I've been eyeing on this layer cake recipe for quite a while. I can no longer bear the temptation. Hence, I bought a box of self raising flour (all the other ingreadients are already in my pantry). I was also looking for the haw flakes candy at store. Apparently, they didn' t have it. I asked my husband where on earth we could find it. He didn't encourage me to use hawflakes in my cake since he's in doubt on the halal status of the candy. This candy has sweet and sour taste. It is round and thin. It is one of my favorite candy when I was a small girl. I was kind of frustated as the cake won't be the same as it didn't has the sweetness and the sourness of the candy.
On my way to the parking lot, I passed by Famos Amous with a gummy bear stand standing at the entrance. Something in one of the candy container caught my eyes. It was sour ribbon. Yes! I can substitute the haw flakes candy with these. My parent came over on Saturday so I made this cake and it was amazingly delicous. I am going to make it again (absolutely will!). I've made some modification to the original recipe and hoping I do justice to the cake. The original recipe, Kek Kukus Hawflakes Pelangi was from Cendana Kasih. I reduced 40% of the ingredients amount from the original recipe. It did turned out great.
Ingredients:
3 nos eggs - chilled
1 cup castor sugar
1 cup self-raising flour
1/4 tsp baking powder
1/2 tsp vanilla extract
1/4 tsp salt
1 tsp Cake Emulsifier (ovalette)
1/3 cup evaporated milk
1/4 cooking oil - I used olive oil
6 strips sour ribbons
Food coloring - I use purple, blue, apple green, yellow, orange and red.
Preparations:
- Sift together flour and baking powder. Mix all ingredients except oil, sour ribbon and food coloring.

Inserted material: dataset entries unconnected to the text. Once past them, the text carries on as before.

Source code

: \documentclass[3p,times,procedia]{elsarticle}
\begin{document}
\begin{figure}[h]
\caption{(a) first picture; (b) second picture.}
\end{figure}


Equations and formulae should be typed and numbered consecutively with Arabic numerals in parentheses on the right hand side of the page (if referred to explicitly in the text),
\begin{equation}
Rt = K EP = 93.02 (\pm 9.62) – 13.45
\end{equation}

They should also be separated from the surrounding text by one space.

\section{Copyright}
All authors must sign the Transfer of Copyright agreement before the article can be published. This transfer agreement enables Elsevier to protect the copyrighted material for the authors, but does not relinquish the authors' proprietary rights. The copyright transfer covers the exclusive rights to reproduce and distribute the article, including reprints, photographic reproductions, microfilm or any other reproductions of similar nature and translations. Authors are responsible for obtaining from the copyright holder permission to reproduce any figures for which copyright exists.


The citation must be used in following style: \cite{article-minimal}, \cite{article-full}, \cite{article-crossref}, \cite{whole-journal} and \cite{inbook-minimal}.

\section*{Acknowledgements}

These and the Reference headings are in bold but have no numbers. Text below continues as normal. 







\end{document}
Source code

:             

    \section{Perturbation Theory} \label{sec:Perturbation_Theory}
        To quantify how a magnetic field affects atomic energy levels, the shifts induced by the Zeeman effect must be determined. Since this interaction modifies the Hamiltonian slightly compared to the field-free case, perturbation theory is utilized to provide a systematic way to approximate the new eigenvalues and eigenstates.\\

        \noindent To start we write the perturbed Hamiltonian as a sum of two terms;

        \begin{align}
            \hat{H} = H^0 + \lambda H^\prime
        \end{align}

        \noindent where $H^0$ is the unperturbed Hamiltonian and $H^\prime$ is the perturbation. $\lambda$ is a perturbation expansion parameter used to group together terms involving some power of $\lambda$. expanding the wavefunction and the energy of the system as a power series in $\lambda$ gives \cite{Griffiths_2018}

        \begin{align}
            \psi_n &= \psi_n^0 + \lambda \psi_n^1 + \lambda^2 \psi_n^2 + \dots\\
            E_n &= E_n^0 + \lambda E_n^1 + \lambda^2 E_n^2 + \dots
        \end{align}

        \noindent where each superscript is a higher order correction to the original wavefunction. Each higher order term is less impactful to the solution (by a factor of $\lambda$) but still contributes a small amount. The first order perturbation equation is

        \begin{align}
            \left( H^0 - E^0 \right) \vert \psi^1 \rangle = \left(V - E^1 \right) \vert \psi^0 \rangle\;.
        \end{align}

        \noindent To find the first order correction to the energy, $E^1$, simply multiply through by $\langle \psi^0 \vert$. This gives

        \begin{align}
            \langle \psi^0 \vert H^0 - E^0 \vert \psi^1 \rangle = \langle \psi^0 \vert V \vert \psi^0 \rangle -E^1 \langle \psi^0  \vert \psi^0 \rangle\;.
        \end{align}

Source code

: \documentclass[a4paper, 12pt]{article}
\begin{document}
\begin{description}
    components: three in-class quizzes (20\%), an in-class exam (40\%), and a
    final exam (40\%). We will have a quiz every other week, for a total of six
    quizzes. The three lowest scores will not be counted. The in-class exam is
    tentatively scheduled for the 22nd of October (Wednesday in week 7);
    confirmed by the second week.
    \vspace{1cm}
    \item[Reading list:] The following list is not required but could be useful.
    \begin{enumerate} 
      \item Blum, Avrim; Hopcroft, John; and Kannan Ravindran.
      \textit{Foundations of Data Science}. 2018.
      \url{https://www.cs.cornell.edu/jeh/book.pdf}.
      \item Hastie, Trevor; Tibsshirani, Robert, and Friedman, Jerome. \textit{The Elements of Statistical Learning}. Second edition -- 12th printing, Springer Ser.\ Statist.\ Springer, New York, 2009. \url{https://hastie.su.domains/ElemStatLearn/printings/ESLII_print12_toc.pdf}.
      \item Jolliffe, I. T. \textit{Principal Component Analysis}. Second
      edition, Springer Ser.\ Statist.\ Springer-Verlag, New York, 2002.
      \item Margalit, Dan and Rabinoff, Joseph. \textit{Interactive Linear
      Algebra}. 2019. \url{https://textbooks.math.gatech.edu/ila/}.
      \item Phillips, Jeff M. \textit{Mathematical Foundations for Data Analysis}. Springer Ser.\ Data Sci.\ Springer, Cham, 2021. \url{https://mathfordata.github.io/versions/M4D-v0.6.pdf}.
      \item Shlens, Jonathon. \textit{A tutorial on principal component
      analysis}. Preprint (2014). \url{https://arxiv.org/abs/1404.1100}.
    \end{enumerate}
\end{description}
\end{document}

- Then, add in the oil and mix with the batter untill it is well combine. Meanwhile, heat the steamer over medium high heat.
- Divide the batter into few portion depending on the number of food coloring. Mix the batter with the food coloring.
- In a greased pan, add in the first layer of the batter and make sure the batter distributed well at the bottom of the pan. Steam for 5 to 7 minutes.
- Repeat the layering process and steam each layer. You may lay the sour ribbon at every two layers before next layer of cake batter.
- Lastly, steam for at least 20 minutes on the last layer to cook the cake thoroughly. Remove the cake pan and set aside to completely cool before taking out the cake out of the pan . Serve when cool. Store in a dry and cool place.
Thanks Cendana Kasih for this absolutely amazing and beautiful cake!
This cake is so beautiful, I hardly can't stop taking pictures of it.